* WHAT THE EXERCISE ASKS
Please repeat exactly the lines below from the one containing "台媒称解放军飞越台「海峡中线" down to the one containing "孩子小学不会写作文，每次写作", both included, and nothing else.

◆ ◆ ◆ ◆ ◆

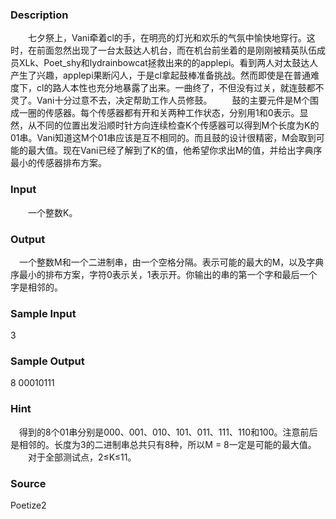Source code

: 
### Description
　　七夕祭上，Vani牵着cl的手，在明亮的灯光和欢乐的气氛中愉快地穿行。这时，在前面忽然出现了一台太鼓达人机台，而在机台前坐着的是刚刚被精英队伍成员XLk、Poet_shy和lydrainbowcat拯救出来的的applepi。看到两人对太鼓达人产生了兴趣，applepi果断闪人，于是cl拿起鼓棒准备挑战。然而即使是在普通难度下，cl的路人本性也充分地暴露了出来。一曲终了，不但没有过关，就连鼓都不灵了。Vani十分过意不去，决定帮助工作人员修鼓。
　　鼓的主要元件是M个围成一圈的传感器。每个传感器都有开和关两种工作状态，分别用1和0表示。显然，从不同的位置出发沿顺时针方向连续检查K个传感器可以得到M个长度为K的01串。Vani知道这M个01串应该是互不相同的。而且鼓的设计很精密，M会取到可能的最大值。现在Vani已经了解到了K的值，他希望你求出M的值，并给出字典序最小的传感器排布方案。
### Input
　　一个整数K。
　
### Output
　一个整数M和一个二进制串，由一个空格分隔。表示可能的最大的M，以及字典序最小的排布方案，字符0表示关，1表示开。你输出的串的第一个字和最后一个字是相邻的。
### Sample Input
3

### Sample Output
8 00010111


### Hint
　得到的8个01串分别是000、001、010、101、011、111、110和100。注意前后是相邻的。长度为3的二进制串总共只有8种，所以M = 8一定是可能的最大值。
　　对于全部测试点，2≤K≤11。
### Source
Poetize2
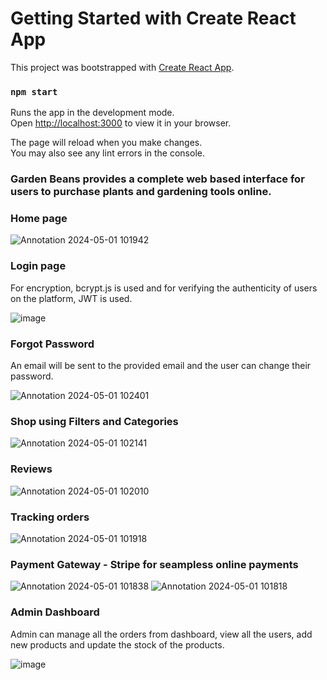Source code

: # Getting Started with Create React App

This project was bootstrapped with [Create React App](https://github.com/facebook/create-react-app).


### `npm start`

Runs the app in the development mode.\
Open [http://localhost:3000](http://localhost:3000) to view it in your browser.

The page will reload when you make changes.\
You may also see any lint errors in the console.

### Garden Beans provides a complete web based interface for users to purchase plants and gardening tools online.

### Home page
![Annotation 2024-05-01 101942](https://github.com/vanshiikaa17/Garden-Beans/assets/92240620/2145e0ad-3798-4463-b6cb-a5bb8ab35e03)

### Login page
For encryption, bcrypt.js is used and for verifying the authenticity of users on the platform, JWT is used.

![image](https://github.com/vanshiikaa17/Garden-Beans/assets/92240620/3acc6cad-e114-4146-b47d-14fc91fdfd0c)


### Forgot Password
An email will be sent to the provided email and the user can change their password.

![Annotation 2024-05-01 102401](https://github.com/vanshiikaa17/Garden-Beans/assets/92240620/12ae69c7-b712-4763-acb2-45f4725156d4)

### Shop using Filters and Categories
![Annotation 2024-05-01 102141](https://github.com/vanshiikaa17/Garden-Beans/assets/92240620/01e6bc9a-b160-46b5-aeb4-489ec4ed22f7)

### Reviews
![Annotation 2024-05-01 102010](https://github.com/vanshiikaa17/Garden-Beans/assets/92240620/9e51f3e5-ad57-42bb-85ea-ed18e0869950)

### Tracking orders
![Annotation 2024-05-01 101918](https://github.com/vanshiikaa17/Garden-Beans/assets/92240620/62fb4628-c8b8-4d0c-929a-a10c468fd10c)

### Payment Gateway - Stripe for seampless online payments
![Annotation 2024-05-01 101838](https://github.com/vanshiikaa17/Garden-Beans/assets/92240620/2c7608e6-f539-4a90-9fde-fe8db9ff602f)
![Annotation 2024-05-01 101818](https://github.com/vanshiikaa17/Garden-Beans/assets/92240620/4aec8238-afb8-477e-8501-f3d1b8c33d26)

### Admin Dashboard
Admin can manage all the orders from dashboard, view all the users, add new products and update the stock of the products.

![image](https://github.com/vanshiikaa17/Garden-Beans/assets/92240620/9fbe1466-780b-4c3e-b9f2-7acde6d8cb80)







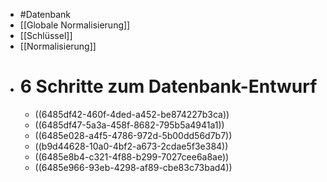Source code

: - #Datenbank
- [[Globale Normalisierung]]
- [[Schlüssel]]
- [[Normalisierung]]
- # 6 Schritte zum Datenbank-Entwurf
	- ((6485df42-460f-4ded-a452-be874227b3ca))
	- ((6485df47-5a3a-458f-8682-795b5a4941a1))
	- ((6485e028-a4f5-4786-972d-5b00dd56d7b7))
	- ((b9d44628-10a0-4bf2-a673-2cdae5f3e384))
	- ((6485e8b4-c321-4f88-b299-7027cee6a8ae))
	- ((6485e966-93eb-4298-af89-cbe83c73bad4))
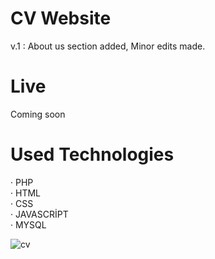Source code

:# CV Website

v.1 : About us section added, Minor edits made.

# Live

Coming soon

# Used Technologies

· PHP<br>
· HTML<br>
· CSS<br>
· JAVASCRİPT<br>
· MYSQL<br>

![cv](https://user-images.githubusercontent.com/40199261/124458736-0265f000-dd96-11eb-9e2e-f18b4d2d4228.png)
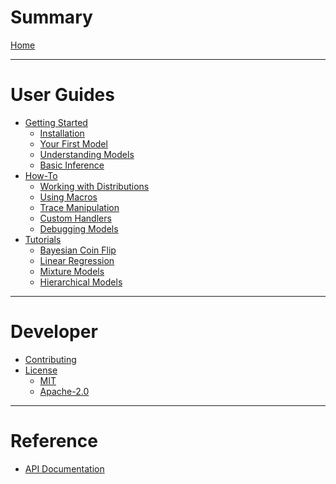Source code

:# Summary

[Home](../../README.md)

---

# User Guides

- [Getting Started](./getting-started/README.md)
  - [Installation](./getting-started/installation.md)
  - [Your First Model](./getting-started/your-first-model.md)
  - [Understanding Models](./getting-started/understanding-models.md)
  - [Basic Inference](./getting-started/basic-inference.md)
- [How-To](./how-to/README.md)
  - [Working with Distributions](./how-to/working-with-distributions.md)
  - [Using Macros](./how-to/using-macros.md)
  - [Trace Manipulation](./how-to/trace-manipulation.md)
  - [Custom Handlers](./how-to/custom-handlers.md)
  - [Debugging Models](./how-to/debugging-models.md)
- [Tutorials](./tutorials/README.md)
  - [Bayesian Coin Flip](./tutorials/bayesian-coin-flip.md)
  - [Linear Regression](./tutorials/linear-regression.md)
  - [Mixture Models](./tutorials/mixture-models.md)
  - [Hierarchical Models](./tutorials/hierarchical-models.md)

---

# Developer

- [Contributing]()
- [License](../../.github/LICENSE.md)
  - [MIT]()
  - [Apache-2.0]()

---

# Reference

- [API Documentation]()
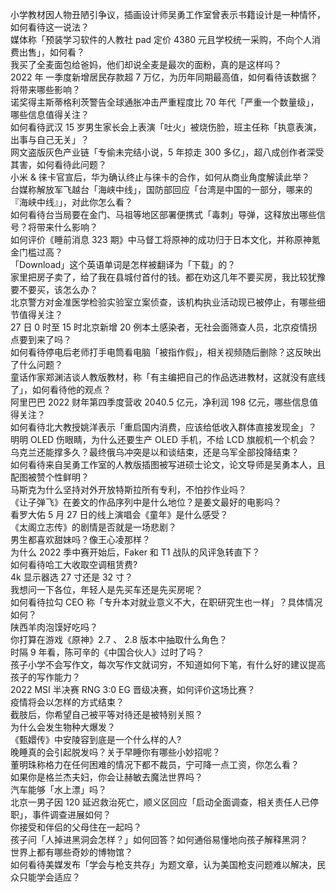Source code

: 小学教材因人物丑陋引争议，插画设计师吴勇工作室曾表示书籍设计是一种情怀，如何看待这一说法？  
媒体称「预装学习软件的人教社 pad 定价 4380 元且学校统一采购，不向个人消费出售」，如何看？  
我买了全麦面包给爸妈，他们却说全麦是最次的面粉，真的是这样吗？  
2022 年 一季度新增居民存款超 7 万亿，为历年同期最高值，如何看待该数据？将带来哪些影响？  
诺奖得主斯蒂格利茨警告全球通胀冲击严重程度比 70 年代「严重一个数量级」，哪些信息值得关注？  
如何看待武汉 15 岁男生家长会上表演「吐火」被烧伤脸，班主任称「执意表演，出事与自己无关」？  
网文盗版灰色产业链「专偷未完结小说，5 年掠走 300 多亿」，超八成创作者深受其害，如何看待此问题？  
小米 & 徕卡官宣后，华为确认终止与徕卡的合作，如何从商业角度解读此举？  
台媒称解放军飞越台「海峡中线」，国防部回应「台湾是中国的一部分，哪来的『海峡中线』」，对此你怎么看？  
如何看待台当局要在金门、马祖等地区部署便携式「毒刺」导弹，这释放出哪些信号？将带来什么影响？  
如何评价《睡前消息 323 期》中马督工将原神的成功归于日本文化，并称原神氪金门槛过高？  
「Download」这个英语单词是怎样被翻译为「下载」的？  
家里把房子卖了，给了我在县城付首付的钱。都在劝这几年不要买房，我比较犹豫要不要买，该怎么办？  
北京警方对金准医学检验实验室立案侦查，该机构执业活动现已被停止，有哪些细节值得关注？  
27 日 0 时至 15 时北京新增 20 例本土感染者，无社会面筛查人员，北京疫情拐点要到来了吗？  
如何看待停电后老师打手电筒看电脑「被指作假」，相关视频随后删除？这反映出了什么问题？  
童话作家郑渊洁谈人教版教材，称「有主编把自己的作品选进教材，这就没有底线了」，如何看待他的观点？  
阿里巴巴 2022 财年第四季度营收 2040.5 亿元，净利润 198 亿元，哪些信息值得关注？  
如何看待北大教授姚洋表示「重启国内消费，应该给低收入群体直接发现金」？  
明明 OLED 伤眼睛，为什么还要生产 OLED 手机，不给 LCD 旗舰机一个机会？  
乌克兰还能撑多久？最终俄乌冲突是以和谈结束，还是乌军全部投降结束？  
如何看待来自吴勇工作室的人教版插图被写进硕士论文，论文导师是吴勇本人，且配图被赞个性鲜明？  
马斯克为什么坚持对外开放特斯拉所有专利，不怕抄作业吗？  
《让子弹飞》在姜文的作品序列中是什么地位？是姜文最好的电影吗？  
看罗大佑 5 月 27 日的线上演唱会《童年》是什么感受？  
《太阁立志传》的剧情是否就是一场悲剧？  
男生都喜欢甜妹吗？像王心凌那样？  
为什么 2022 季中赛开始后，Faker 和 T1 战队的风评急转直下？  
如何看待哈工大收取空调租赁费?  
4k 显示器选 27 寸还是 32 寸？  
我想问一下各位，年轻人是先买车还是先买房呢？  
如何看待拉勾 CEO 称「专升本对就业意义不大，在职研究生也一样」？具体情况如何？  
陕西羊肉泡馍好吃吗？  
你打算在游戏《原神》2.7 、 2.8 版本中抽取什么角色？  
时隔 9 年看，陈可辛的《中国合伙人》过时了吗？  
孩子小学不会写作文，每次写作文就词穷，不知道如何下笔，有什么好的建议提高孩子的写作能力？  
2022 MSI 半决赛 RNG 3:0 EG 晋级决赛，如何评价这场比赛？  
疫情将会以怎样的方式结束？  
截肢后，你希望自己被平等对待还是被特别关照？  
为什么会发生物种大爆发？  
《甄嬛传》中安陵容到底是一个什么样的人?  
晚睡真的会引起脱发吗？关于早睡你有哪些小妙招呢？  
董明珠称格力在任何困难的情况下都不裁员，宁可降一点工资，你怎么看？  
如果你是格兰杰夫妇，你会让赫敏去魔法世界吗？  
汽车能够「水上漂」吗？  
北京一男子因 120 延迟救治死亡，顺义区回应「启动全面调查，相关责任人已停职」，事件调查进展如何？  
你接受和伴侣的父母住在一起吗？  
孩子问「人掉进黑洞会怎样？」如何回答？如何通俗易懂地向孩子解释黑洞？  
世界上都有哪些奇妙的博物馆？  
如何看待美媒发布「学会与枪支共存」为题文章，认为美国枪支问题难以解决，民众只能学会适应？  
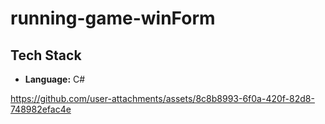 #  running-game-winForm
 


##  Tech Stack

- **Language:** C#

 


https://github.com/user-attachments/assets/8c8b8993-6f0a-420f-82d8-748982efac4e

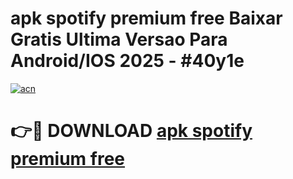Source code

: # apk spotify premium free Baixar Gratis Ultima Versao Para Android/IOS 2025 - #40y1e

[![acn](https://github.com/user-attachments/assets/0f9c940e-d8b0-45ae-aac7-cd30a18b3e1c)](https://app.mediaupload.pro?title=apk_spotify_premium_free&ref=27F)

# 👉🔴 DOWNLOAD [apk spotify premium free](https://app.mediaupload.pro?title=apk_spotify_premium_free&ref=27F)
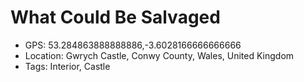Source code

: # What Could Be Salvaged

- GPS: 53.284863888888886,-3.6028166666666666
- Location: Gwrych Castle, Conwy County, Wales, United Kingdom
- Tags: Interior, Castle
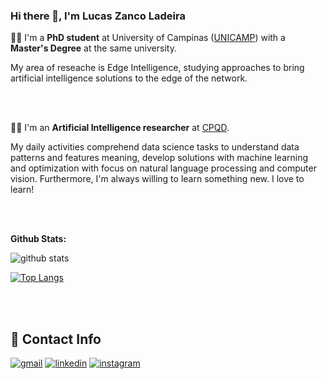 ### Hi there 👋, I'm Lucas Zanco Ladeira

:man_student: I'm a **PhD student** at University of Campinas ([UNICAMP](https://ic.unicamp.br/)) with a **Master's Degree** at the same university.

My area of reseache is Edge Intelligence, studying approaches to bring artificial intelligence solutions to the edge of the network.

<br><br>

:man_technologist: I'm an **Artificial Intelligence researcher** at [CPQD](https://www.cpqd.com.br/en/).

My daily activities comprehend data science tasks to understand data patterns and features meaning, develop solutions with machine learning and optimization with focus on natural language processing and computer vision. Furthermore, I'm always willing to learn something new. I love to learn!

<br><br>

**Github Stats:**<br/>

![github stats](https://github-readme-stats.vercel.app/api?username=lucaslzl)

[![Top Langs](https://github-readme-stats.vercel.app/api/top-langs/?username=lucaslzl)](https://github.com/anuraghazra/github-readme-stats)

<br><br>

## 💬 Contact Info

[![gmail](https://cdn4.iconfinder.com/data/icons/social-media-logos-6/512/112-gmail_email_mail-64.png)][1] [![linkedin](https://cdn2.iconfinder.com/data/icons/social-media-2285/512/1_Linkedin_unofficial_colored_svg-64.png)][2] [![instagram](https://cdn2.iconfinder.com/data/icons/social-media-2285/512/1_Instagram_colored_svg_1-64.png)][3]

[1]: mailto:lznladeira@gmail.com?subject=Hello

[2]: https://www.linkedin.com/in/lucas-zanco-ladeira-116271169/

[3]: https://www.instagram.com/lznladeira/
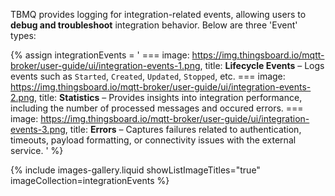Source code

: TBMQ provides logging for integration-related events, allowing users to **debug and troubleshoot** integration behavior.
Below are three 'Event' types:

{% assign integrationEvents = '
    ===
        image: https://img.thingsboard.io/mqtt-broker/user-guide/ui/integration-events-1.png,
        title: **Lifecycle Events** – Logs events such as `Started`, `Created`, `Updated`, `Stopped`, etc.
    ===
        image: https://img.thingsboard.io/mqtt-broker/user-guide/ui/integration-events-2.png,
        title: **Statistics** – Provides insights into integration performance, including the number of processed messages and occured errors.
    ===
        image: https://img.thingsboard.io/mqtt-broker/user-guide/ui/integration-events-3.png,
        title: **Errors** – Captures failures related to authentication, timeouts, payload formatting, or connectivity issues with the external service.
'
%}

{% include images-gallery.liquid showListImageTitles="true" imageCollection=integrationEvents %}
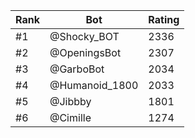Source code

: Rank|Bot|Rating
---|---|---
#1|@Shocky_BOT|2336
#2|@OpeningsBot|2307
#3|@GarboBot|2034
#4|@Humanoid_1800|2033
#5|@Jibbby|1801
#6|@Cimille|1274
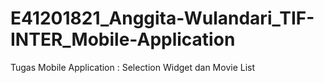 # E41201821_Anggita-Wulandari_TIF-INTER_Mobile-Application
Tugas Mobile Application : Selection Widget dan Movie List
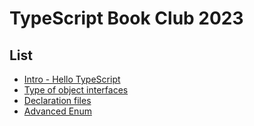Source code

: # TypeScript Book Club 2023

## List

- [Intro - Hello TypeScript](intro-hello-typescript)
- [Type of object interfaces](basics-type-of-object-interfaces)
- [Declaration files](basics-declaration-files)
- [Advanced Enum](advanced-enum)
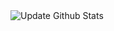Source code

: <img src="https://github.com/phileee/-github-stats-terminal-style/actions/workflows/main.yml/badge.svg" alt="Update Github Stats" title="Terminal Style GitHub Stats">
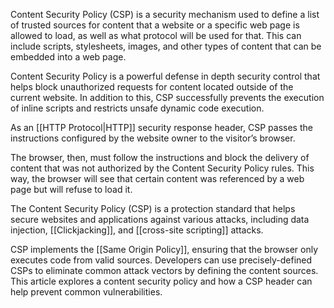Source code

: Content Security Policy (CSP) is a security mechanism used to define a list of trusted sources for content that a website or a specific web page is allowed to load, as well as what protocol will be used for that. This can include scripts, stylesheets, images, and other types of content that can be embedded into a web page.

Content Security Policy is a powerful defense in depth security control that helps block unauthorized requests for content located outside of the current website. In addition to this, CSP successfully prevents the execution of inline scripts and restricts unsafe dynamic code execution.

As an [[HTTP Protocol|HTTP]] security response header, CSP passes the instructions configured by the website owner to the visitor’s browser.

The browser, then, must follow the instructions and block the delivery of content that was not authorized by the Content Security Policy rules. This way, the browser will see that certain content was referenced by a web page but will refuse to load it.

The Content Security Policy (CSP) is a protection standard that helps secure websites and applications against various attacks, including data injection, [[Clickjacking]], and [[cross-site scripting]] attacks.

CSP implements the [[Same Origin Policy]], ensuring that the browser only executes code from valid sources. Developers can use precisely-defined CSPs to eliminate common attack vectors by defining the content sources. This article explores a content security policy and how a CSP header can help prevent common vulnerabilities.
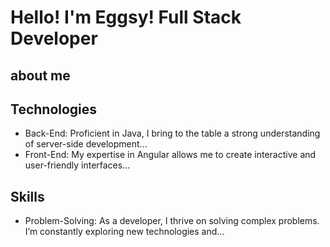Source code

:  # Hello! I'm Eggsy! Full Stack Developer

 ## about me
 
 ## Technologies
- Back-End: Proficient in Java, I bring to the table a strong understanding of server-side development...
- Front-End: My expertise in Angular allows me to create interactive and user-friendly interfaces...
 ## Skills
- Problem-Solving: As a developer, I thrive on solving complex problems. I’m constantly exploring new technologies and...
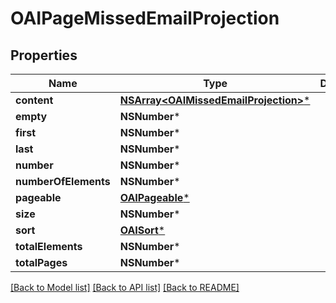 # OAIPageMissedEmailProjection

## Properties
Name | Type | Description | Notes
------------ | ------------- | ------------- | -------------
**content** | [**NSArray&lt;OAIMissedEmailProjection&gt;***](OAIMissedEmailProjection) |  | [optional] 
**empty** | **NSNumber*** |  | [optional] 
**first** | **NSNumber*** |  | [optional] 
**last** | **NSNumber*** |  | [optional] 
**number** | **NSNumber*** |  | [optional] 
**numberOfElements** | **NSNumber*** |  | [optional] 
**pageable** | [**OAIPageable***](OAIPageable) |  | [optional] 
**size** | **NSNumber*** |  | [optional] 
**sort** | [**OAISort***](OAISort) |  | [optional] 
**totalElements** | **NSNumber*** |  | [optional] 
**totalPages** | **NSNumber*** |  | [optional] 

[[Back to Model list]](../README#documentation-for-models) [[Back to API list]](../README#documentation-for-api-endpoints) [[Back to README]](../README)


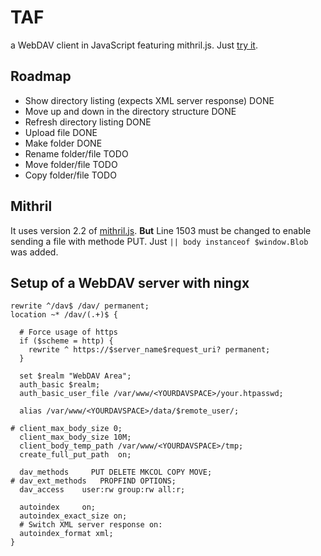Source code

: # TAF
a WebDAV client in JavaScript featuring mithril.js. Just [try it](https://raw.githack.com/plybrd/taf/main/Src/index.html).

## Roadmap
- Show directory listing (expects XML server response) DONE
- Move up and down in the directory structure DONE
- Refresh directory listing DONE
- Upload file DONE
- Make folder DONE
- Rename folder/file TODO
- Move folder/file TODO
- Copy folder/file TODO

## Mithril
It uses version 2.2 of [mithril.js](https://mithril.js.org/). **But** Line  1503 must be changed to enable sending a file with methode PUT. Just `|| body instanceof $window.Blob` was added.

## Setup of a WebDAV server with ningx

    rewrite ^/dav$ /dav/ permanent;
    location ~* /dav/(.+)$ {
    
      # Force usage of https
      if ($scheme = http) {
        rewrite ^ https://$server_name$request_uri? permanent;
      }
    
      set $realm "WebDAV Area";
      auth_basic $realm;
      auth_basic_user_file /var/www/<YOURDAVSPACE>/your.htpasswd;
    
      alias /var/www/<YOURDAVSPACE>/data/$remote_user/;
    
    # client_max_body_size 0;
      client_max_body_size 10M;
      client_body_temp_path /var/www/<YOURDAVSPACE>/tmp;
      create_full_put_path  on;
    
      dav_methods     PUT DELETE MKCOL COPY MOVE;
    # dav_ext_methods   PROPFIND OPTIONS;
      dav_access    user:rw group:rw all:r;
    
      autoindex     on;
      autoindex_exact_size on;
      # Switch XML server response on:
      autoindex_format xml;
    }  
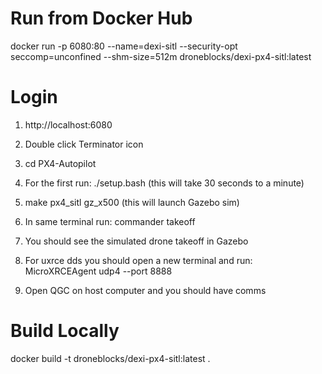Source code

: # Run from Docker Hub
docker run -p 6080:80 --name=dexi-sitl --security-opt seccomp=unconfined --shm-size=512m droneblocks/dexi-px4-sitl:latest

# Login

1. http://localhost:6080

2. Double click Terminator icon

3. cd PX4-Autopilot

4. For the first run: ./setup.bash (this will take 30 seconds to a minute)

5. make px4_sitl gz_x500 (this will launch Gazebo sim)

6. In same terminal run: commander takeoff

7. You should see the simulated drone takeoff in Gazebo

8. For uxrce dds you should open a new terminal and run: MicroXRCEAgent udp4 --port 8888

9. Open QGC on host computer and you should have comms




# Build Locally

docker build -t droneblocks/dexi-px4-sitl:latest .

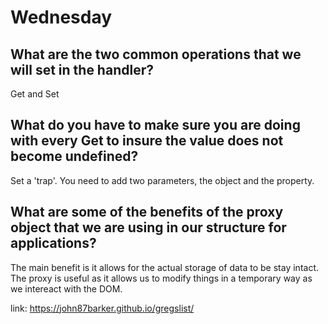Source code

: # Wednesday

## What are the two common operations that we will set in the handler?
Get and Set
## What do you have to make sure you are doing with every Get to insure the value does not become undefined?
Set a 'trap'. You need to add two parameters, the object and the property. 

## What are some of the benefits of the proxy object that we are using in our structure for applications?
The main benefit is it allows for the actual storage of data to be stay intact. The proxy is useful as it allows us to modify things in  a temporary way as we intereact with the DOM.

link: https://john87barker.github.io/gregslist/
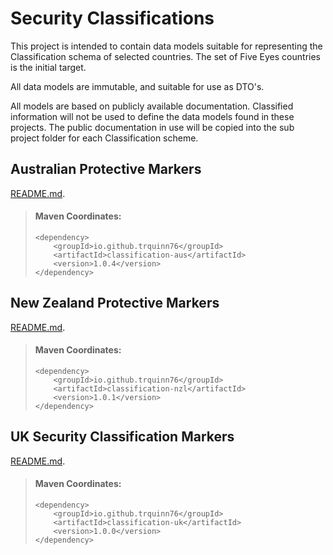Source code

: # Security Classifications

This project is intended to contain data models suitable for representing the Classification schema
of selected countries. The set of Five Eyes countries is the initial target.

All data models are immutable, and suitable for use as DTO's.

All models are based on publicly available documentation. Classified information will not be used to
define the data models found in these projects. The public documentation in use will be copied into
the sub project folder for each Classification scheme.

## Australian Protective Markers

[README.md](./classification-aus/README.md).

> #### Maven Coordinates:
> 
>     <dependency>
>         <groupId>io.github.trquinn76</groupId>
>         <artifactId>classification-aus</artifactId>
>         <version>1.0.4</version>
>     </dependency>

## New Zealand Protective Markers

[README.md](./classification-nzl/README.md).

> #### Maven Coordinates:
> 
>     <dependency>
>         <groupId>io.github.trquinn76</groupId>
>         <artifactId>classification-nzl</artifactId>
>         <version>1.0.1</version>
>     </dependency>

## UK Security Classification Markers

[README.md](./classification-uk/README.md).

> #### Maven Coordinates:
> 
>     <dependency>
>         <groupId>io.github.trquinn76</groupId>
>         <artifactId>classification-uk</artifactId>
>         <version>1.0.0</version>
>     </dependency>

◆ ◆ ◆ ◆ ◆

* SOLUTION TO THE EXERCISE
台媒称解放军飞越台「海峡中线」，国防部回应「台湾是中国的一部分，哪来的『海峡中线』」，对此你怎么看？  
如何看待台当局要在金门、马祖等地区部署便携式「毒刺」导弹，这释放出哪些信号？将带来什么影响？  
如何评价《睡前消息 323 期》中马督工将原神的成功归于日本文化，并称原神氪金门槛过高？  
「Download」这个英语单词是怎样被翻译为「下载」的？  
家里把房子卖了，给了我在县城付首付的钱。都在劝这几年不要买房，我比较犹豫要不要买，该怎么办？  
北京警方对金准医学检验实验室立案侦查，该机构执业活动现已被停止，有哪些细节值得关注？  
27 日 0 时至 15 时北京新增 20 例本土感染者，无社会面筛查人员，北京疫情拐点要到来了吗？  
如何看待停电后老师打手电筒看电脑「被指作假」，相关视频随后删除？这反映出了什么问题？  
童话作家郑渊洁谈人教版教材，称「有主编把自己的作品选进教材，这就没有底线了」，如何看待他的观点？  
阿里巴巴 2022 财年第四季度营收 2040.5 亿元，净利润 198 亿元，哪些信息值得关注？  
如何看待北大教授姚洋表示「重启国内消费，应该给低收入群体直接发现金」？  
明明 OLED 伤眼睛，为什么还要生产 OLED 手机，不给 LCD 旗舰机一个机会？  
乌克兰还能撑多久？最终俄乌冲突是以和谈结束，还是乌军全部投降结束？  
如何看待来自吴勇工作室的人教版插图被写进硕士论文，论文导师是吴勇本人，且配图被赞个性鲜明？  
马斯克为什么坚持对外开放特斯拉所有专利，不怕抄作业吗？  
《让子弹飞》在姜文的作品序列中是什么地位？是姜文最好的电影吗？  
看罗大佑 5 月 27 日的线上演唱会《童年》是什么感受？  
《太阁立志传》的剧情是否就是一场悲剧？  
男生都喜欢甜妹吗？像王心凌那样？  
为什么 2022 季中赛开始后，Faker 和 T1 战队的风评急转直下？  
如何看待哈工大收取空调租赁费?  
4k 显示器选 27 寸还是 32 寸？  
我想问一下各位，年轻人是先买车还是先买房呢？  
如何看待拉勾 CEO 称「专升本对就业意义不大，在职研究生也一样」？具体情况如何？  
陕西羊肉泡馍好吃吗？  
你打算在游戏《原神》2.7 、 2.8 版本中抽取什么角色？  
时隔 9 年看，陈可辛的《中国合伙人》过时了吗？  
孩子小学不会写作文，每次写作文就词穷，不知道如何下笔，有什么好的建议提高孩子的写作能力？  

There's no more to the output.